[Start of section]

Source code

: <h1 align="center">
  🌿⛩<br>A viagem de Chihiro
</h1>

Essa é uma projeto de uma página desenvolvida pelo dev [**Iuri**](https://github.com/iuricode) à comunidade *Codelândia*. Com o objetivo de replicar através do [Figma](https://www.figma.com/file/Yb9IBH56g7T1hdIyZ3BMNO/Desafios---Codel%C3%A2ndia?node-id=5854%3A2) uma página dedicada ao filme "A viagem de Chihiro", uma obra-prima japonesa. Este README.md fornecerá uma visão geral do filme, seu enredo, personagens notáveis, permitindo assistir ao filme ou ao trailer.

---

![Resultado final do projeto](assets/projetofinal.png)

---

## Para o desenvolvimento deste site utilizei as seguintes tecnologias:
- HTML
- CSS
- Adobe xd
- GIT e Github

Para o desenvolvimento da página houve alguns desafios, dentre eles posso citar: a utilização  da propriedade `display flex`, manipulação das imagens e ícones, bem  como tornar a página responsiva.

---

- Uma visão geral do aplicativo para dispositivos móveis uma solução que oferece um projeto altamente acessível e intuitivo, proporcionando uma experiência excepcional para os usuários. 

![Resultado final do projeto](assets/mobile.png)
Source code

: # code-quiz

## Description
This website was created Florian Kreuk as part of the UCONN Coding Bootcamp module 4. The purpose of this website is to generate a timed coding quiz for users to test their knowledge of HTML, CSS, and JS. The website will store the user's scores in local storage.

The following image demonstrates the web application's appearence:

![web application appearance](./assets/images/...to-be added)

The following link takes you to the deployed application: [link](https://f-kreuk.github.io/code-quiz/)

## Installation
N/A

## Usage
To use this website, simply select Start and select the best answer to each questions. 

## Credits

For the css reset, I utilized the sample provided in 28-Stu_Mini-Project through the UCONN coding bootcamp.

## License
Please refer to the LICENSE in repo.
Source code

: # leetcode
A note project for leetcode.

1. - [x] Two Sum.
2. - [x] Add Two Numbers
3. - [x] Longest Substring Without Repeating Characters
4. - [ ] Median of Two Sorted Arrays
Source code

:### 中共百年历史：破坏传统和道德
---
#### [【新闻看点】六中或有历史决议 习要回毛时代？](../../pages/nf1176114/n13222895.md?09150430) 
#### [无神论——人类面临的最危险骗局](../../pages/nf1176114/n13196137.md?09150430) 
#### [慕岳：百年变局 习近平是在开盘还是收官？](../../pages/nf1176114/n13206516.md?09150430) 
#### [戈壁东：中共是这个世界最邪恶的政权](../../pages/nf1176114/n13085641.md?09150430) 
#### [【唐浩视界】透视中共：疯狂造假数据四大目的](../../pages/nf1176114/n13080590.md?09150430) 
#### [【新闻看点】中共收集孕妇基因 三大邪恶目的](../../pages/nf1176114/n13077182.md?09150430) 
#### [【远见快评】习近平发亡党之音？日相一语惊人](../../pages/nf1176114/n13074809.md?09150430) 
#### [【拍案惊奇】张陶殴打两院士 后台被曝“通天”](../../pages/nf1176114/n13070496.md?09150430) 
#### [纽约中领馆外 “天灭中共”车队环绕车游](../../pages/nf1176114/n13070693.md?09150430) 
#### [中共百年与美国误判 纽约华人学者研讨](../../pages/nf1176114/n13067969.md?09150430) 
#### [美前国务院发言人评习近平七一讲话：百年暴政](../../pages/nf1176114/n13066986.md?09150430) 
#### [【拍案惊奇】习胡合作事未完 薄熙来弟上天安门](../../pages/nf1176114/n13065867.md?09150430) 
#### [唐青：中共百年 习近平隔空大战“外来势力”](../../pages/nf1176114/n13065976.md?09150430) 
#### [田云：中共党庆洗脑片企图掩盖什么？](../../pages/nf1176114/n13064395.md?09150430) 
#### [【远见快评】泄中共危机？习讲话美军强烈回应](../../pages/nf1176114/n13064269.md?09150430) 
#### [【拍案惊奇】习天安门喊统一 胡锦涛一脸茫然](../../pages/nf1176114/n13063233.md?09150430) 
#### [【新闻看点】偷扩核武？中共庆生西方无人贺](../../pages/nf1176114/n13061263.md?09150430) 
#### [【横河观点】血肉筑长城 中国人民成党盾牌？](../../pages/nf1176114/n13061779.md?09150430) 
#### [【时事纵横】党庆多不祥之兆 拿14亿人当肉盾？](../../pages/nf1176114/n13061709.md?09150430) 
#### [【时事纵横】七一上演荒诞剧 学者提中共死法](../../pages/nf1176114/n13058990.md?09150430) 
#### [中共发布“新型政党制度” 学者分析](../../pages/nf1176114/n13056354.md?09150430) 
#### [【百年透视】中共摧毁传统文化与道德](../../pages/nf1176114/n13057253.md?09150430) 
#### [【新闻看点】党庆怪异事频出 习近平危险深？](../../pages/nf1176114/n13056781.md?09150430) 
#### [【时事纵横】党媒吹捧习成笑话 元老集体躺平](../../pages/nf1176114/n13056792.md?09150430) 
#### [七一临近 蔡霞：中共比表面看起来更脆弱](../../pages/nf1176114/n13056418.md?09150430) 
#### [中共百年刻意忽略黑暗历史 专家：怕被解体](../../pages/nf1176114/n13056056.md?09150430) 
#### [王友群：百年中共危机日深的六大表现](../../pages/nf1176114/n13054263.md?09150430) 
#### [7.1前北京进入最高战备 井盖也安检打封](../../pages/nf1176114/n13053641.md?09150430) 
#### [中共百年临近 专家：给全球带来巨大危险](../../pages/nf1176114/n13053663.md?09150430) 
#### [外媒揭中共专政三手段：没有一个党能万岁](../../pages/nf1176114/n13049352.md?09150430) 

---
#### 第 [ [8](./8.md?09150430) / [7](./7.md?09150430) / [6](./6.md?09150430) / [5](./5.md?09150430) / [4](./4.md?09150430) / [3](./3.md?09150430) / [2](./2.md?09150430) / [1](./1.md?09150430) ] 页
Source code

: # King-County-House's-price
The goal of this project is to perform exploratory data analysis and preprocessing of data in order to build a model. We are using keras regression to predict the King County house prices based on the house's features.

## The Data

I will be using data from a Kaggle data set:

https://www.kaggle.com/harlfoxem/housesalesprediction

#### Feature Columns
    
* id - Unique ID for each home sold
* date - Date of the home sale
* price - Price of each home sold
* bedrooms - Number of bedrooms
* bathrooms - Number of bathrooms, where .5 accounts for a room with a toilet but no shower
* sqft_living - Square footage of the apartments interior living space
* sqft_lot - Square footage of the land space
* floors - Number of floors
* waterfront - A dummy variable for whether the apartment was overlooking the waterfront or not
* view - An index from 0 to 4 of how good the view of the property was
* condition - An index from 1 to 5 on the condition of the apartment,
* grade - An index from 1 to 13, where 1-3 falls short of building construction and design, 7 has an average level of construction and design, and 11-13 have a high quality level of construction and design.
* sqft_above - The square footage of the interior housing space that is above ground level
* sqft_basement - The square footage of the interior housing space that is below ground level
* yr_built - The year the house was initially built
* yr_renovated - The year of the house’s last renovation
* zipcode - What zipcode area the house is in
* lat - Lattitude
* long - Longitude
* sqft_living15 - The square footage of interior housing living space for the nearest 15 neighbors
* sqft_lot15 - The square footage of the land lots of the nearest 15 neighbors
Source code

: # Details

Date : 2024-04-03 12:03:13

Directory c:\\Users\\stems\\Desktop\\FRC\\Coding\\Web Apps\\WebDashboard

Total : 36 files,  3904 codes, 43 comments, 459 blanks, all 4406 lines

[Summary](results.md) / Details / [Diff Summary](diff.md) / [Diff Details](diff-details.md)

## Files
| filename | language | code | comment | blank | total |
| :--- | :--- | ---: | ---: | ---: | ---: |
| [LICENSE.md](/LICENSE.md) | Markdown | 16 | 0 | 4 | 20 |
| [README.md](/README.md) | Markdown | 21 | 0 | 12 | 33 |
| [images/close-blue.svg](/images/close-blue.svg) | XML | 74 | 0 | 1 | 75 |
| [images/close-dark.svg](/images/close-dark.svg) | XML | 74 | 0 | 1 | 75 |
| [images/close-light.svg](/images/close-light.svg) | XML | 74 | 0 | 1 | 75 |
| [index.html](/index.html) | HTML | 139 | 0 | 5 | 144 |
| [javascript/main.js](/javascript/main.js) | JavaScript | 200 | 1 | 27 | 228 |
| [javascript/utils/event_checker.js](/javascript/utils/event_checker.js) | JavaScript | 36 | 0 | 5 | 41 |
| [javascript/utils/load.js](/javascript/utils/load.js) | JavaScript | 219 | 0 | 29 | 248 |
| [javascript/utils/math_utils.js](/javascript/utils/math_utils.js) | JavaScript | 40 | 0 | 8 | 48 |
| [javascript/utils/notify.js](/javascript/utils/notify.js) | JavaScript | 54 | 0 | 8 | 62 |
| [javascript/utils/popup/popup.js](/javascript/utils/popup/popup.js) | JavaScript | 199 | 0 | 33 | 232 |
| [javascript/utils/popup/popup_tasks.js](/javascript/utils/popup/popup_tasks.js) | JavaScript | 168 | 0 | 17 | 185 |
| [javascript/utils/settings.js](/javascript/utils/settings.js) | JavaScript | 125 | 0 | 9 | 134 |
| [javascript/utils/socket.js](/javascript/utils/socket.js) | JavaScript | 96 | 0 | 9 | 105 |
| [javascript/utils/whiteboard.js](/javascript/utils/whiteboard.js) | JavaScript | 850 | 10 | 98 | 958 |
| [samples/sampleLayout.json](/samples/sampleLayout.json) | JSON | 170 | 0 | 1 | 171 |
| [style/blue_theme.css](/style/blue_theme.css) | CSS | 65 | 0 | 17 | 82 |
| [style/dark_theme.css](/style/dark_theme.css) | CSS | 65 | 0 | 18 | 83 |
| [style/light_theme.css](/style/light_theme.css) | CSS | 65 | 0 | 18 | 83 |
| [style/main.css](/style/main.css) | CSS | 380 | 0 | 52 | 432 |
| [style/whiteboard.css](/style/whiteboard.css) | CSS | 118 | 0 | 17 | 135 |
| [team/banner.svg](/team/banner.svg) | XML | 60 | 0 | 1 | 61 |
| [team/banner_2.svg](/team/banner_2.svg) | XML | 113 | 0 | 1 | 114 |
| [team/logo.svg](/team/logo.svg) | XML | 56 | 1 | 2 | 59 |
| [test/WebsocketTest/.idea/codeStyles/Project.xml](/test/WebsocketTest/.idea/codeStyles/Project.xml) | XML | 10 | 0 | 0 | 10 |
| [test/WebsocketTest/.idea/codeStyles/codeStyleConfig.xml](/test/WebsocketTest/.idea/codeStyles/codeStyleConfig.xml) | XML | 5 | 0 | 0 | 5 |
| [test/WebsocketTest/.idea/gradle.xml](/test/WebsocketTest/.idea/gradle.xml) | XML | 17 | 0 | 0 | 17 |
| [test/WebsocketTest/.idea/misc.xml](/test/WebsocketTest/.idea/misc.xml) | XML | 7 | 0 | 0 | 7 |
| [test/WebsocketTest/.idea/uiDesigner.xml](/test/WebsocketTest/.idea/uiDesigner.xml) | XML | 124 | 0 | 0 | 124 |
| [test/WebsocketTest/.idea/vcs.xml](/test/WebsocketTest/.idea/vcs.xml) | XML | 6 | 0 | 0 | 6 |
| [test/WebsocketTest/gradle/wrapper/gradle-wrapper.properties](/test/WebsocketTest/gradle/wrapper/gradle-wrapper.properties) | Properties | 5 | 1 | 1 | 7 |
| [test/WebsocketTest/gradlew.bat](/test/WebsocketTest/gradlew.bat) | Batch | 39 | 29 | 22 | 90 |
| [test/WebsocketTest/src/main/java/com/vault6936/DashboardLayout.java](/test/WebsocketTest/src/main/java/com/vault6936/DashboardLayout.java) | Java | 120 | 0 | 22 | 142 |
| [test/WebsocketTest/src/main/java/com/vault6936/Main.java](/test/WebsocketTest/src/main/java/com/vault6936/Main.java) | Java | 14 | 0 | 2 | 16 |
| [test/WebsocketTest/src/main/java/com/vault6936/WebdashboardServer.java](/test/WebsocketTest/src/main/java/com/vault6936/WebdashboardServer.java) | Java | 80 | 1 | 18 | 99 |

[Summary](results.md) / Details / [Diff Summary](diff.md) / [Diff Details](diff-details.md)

[End of section]

The records above should be printed exactly, please, from the first line through the line containing "- Uma visão", with both ends kept and nothing past it.

Source code

: <h1 align="center">
  🌿⛩<br>A viagem de Chihiro
</h1>

Essa é uma projeto de uma página desenvolvida pelo dev [**Iuri**](https://github.com/iuricode) à comunidade *Codelândia*. Com o objetivo de replicar através do [Figma](https://www.figma.com/file/Yb9IBH56g7T1hdIyZ3BMNO/Desafios---Codel%C3%A2ndia?node-id=5854%3A2) uma página dedicada ao filme "A viagem de Chihiro", uma obra-prima japonesa. Este README.md fornecerá uma visão geral do filme, seu enredo, personagens notáveis, permitindo assistir ao filme ou ao trailer.

---

![Resultado final do projeto](assets/projetofinal.png)

---

## Para o desenvolvimento deste site utilizei as seguintes tecnologias:
- HTML
- CSS
- Adobe xd
- GIT e Github

Para o desenvolvimento da página houve alguns desafios, dentre eles posso citar: a utilização  da propriedade `display flex`, manipulação das imagens e ícones, bem  como tornar a página responsiva.

---

- Uma visão geral do aplicativo para dispositivos móveis uma solução que oferece um projeto altamente acessível e intuitivo, proporcionando uma experiência excepcional para os usuários. 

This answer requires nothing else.